* Supplied records *
○ ○ ○ ○ ○ ○ ○
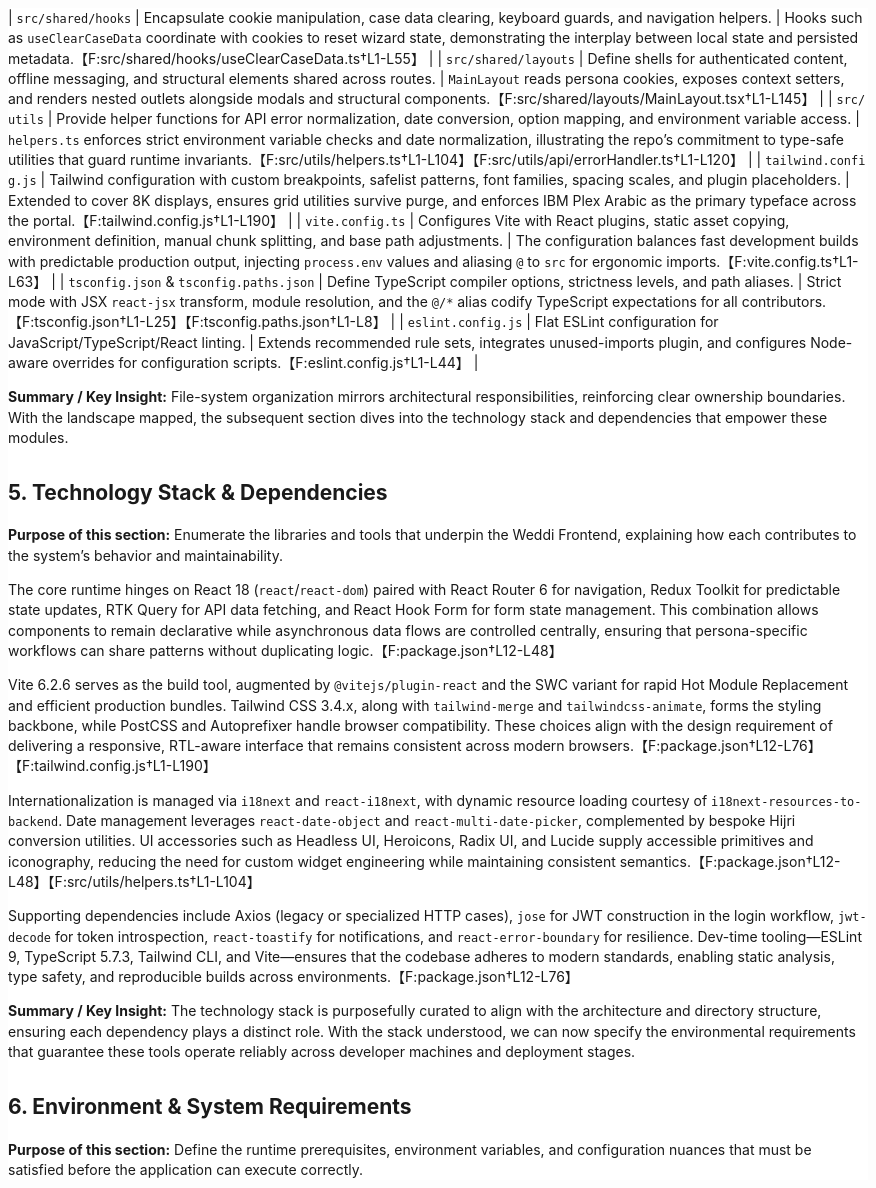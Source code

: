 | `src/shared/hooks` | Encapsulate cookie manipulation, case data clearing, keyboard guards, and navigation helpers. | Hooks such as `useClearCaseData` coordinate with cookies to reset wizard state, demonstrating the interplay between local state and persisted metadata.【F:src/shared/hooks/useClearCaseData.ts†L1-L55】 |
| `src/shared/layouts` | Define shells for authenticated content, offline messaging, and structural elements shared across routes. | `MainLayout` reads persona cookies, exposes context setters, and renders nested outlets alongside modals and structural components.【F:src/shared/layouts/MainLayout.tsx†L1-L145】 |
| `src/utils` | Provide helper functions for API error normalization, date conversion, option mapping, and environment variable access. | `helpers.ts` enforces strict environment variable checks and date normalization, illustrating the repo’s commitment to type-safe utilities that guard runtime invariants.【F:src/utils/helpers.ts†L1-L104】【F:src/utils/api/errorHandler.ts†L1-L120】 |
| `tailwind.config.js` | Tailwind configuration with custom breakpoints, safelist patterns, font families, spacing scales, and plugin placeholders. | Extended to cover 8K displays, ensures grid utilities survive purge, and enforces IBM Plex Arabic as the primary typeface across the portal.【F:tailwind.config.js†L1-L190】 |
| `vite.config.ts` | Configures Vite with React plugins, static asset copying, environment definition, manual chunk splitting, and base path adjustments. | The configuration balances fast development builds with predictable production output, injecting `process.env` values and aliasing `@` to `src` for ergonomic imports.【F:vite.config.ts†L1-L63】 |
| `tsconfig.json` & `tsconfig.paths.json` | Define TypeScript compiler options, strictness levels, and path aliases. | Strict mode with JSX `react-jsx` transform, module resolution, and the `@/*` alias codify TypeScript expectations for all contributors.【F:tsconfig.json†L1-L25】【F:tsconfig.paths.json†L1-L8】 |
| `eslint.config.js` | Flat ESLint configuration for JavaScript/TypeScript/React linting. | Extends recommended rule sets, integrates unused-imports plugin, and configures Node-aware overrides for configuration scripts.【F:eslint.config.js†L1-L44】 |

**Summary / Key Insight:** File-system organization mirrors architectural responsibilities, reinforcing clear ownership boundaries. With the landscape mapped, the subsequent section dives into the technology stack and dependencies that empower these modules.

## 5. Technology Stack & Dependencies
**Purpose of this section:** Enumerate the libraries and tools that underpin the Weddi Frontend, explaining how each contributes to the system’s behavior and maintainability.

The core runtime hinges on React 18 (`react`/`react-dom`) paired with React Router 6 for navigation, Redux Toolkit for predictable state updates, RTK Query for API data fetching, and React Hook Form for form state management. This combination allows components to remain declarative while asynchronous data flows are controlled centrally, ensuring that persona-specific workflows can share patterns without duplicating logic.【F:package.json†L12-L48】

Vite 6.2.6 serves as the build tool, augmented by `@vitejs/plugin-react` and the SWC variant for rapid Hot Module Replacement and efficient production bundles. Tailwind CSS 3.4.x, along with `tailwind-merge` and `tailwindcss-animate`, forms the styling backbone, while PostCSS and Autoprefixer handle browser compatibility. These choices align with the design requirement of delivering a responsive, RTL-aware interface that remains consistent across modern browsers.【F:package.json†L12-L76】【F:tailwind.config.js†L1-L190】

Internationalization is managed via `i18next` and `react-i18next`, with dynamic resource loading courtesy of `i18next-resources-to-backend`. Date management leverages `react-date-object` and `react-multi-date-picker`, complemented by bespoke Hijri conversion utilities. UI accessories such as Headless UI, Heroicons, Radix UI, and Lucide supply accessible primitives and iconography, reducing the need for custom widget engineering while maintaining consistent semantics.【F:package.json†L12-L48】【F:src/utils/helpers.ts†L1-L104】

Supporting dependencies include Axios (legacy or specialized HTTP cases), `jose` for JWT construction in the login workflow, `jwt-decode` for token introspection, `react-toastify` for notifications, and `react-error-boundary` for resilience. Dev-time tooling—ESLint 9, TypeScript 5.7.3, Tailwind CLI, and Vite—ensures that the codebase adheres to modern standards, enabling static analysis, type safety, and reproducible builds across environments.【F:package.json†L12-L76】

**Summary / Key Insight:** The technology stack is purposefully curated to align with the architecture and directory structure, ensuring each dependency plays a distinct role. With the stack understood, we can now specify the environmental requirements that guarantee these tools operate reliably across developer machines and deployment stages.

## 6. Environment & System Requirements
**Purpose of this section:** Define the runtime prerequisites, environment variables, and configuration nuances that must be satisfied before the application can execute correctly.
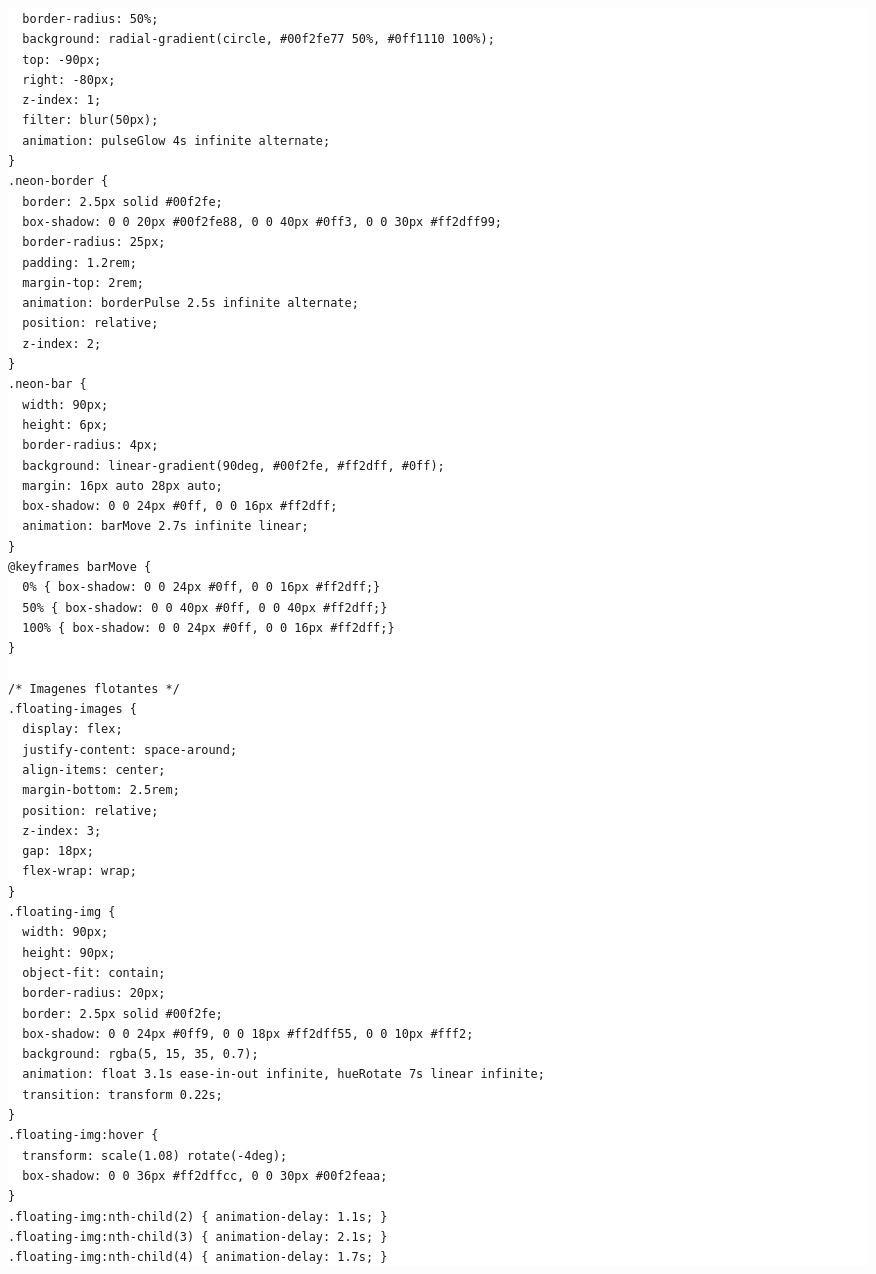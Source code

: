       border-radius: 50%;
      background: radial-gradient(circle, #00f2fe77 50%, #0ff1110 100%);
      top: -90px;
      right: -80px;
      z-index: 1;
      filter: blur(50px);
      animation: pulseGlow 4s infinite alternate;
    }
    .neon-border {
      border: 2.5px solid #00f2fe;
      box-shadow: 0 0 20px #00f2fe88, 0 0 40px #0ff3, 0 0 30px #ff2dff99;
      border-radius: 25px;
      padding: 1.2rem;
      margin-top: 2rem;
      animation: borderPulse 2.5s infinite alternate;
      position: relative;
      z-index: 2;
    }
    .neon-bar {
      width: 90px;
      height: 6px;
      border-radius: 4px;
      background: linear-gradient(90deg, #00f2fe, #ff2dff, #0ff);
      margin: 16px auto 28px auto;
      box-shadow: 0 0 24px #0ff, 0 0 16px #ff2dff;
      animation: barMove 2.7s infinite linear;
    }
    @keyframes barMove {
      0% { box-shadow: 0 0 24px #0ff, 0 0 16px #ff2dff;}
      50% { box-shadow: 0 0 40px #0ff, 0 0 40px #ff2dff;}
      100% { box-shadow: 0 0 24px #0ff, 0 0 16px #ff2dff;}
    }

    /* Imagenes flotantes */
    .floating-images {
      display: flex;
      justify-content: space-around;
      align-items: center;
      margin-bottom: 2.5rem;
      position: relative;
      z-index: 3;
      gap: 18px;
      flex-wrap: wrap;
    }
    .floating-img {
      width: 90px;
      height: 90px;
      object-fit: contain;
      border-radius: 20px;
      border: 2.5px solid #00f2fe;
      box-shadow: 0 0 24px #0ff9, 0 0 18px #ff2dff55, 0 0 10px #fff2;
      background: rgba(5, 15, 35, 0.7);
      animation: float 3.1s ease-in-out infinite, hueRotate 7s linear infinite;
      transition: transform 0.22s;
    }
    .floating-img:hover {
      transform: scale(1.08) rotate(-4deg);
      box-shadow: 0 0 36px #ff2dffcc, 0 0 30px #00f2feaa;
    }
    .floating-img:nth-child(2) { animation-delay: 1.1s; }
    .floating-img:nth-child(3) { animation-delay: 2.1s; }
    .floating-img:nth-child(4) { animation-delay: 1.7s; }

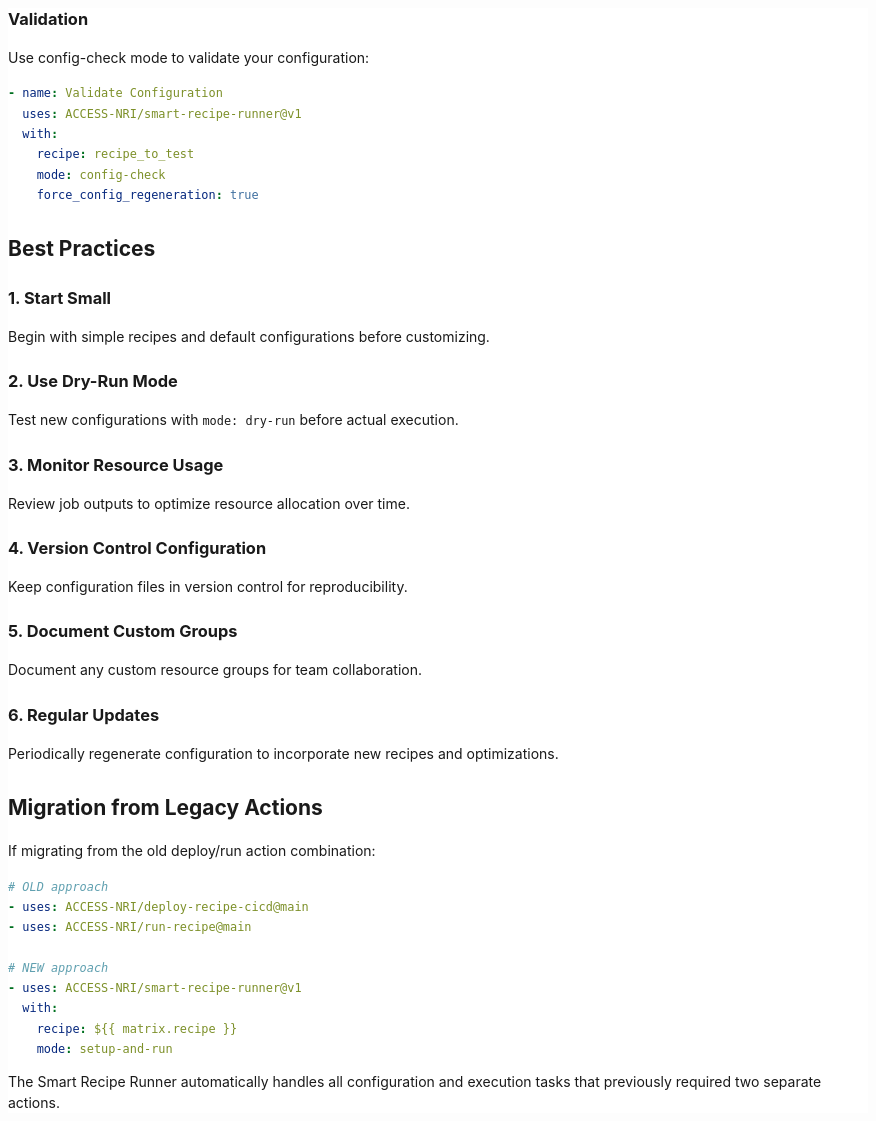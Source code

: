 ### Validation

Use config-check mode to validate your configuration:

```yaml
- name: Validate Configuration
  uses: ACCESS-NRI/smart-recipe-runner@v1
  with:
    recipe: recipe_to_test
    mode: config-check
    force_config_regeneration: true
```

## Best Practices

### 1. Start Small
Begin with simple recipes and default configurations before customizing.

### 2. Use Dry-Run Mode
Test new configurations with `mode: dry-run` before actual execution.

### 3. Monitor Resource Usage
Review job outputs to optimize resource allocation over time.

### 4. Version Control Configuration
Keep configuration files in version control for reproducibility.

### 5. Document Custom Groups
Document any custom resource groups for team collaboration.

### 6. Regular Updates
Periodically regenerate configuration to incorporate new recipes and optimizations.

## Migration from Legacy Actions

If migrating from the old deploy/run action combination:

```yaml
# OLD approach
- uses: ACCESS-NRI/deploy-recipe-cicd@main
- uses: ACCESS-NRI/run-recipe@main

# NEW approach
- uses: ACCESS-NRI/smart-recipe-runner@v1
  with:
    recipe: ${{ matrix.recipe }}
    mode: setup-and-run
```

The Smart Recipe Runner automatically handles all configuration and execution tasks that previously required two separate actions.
○ ○ ○ ○ ○ ○ ○
* Task brief *
When you repeat the lines above, keep them exact and leave out each image they contain.

* Answer space *
Source code

: | `src/shared/hooks` | Encapsulate cookie manipulation, case data clearing, keyboard guards, and navigation helpers. | Hooks such as `useClearCaseData` coordinate with cookies to reset wizard state, demonstrating the interplay between local state and persisted metadata.【F:src/shared/hooks/useClearCaseData.ts†L1-L55】 |
| `src/shared/layouts` | Define shells for authenticated content, offline messaging, and structural elements shared across routes. | `MainLayout` reads persona cookies, exposes context setters, and renders nested outlets alongside modals and structural components.【F:src/shared/layouts/MainLayout.tsx†L1-L145】 |
| `src/utils` | Provide helper functions for API error normalization, date conversion, option mapping, and environment variable access. | `helpers.ts` enforces strict environment variable checks and date normalization, illustrating the repo’s commitment to type-safe utilities that guard runtime invariants.【F:src/utils/helpers.ts†L1-L104】【F:src/utils/api/errorHandler.ts†L1-L120】 |
| `tailwind.config.js` | Tailwind configuration with custom breakpoints, safelist patterns, font families, spacing scales, and plugin placeholders. | Extended to cover 8K displays, ensures grid utilities survive purge, and enforces IBM Plex Arabic as the primary typeface across the portal.【F:tailwind.config.js†L1-L190】 |
| `vite.config.ts` | Configures Vite with React plugins, static asset copying, environment definition, manual chunk splitting, and base path adjustments. | The configuration balances fast development builds with predictable production output, injecting `process.env` values and aliasing `@` to `src` for ergonomic imports.【F:vite.config.ts†L1-L63】 |
| `tsconfig.json` & `tsconfig.paths.json` | Define TypeScript compiler options, strictness levels, and path aliases. | Strict mode with JSX `react-jsx` transform, module resolution, and the `@/*` alias codify TypeScript expectations for all contributors.【F:tsconfig.json†L1-L25】【F:tsconfig.paths.json†L1-L8】 |
| `eslint.config.js` | Flat ESLint configuration for JavaScript/TypeScript/React linting. | Extends recommended rule sets, integrates unused-imports plugin, and configures Node-aware overrides for configuration scripts.【F:eslint.config.js†L1-L44】 |

**Summary / Key Insight:** File-system organization mirrors architectural responsibilities, reinforcing clear ownership boundaries. With the landscape mapped, the subsequent section dives into the technology stack and dependencies that empower these modules.

## 5. Technology Stack & Dependencies
**Purpose of this section:** Enumerate the libraries and tools that underpin the Weddi Frontend, explaining how each contributes to the system’s behavior and maintainability.

The core runtime hinges on React 18 (`react`/`react-dom`) paired with React Router 6 for navigation, Redux Toolkit for predictable state updates, RTK Query for API data fetching, and React Hook Form for form state management. This combination allows components to remain declarative while asynchronous data flows are controlled centrally, ensuring that persona-specific workflows can share patterns without duplicating logic.【F:package.json†L12-L48】

Vite 6.2.6 serves as the build tool, augmented by `@vitejs/plugin-react` and the SWC variant for rapid Hot Module Replacement and efficient production bundles. Tailwind CSS 3.4.x, along with `tailwind-merge` and `tailwindcss-animate`, forms the styling backbone, while PostCSS and Autoprefixer handle browser compatibility. These choices align with the design requirement of delivering a responsive, RTL-aware interface that remains consistent across modern browsers.【F:package.json†L12-L76】【F:tailwind.config.js†L1-L190】

Internationalization is managed via `i18next` and `react-i18next`, with dynamic resource loading courtesy of `i18next-resources-to-backend`. Date management leverages `react-date-object` and `react-multi-date-picker`, complemented by bespoke Hijri conversion utilities. UI accessories such as Headless UI, Heroicons, Radix UI, and Lucide supply accessible primitives and iconography, reducing the need for custom widget engineering while maintaining consistent semantics.【F:package.json†L12-L48】【F:src/utils/helpers.ts†L1-L104】

Supporting dependencies include Axios (legacy or specialized HTTP cases), `jose` for JWT construction in the login workflow, `jwt-decode` for token introspection, `react-toastify` for notifications, and `react-error-boundary` for resilience. Dev-time tooling—ESLint 9, TypeScript 5.7.3, Tailwind CLI, and Vite—ensures that the codebase adheres to modern standards, enabling static analysis, type safety, and reproducible builds across environments.【F:package.json†L12-L76】

**Summary / Key Insight:** The technology stack is purposefully curated to align with the architecture and directory structure, ensuring each dependency plays a distinct role. With the stack understood, we can now specify the environmental requirements that guarantee these tools operate reliably across developer machines and deployment stages.

## 6. Environment & System Requirements
**Purpose of this section:** Define the runtime prerequisites, environment variables, and configuration nuances that must be satisfied before the application can execute correctly.
Source code

:       border-radius: 50%;
      background: radial-gradient(circle, #00f2fe77 50%, #0ff1110 100%);
      top: -90px;
      right: -80px;
      z-index: 1;
      filter: blur(50px);
      animation: pulseGlow 4s infinite alternate;
    }
    .neon-border {
      border: 2.5px solid #00f2fe;
      box-shadow: 0 0 20px #00f2fe88, 0 0 40px #0ff3, 0 0 30px #ff2dff99;
      border-radius: 25px;
      padding: 1.2rem;
      margin-top: 2rem;
      animation: borderPulse 2.5s infinite alternate;
      position: relative;
      z-index: 2;
    }
    .neon-bar {
      width: 90px;
      height: 6px;
      border-radius: 4px;
      background: linear-gradient(90deg, #00f2fe, #ff2dff, #0ff);
      margin: 16px auto 28px auto;
      box-shadow: 0 0 24px #0ff, 0 0 16px #ff2dff;
      animation: barMove 2.7s infinite linear;
    }
    @keyframes barMove {
      0% { box-shadow: 0 0 24px #0ff, 0 0 16px #ff2dff;}
      50% { box-shadow: 0 0 40px #0ff, 0 0 40px #ff2dff;}
      100% { box-shadow: 0 0 24px #0ff, 0 0 16px #ff2dff;}
    }

    /* Imagenes flotantes */
    .floating-images {
      display: flex;
      justify-content: space-around;
      align-items: center;
      margin-bottom: 2.5rem;
      position: relative;
      z-index: 3;
      gap: 18px;
      flex-wrap: wrap;
    }
    .floating-img {
      width: 90px;
      height: 90px;
      object-fit: contain;
      border-radius: 20px;
      border: 2.5px solid #00f2fe;
      box-shadow: 0 0 24px #0ff9, 0 0 18px #ff2dff55, 0 0 10px #fff2;
      background: rgba(5, 15, 35, 0.7);
      animation: float 3.1s ease-in-out infinite, hueRotate 7s linear infinite;
      transition: transform 0.22s;
    }
    .floating-img:hover {
      transform: scale(1.08) rotate(-4deg);
      box-shadow: 0 0 36px #ff2dffcc, 0 0 30px #00f2feaa;
    }
    .floating-img:nth-child(2) { animation-delay: 1.1s; }
    .floating-img:nth-child(3) { animation-delay: 2.1s; }
    .floating-img:nth-child(4) { animation-delay: 1.7s; }

Source code

: ### Validation

Use config-check mode to validate your configuration:

```yaml
- name: Validate Configuration
  uses: ACCESS-NRI/smart-recipe-runner@v1
  with:
    recipe: recipe_to_test
    mode: config-check
    force_config_regeneration: true
```

## Best Practices

### 1. Start Small
Begin with simple recipes and default configurations before customizing.

### 2. Use Dry-Run Mode
Test new configurations with `mode: dry-run` before actual execution.

### 3. Monitor Resource Usage
Review job outputs to optimize resource allocation over time.

### 4. Version Control Configuration
Keep configuration files in version control for reproducibility.

### 5. Document Custom Groups
Document any custom resource groups for team collaboration.

### 6. Regular Updates
Periodically regenerate configuration to incorporate new recipes and optimizations.

## Migration from Legacy Actions

If migrating from the old deploy/run action combination:

```yaml
# OLD approach
- uses: ACCESS-NRI/deploy-recipe-cicd@main
- uses: ACCESS-NRI/run-recipe@main

# NEW approach
- uses: ACCESS-NRI/smart-recipe-runner@v1
  with:
    recipe: ${{ matrix.recipe }}
    mode: setup-and-run
```

The Smart Recipe Runner automatically handles all configuration and execution tasks that previously required two separate actions.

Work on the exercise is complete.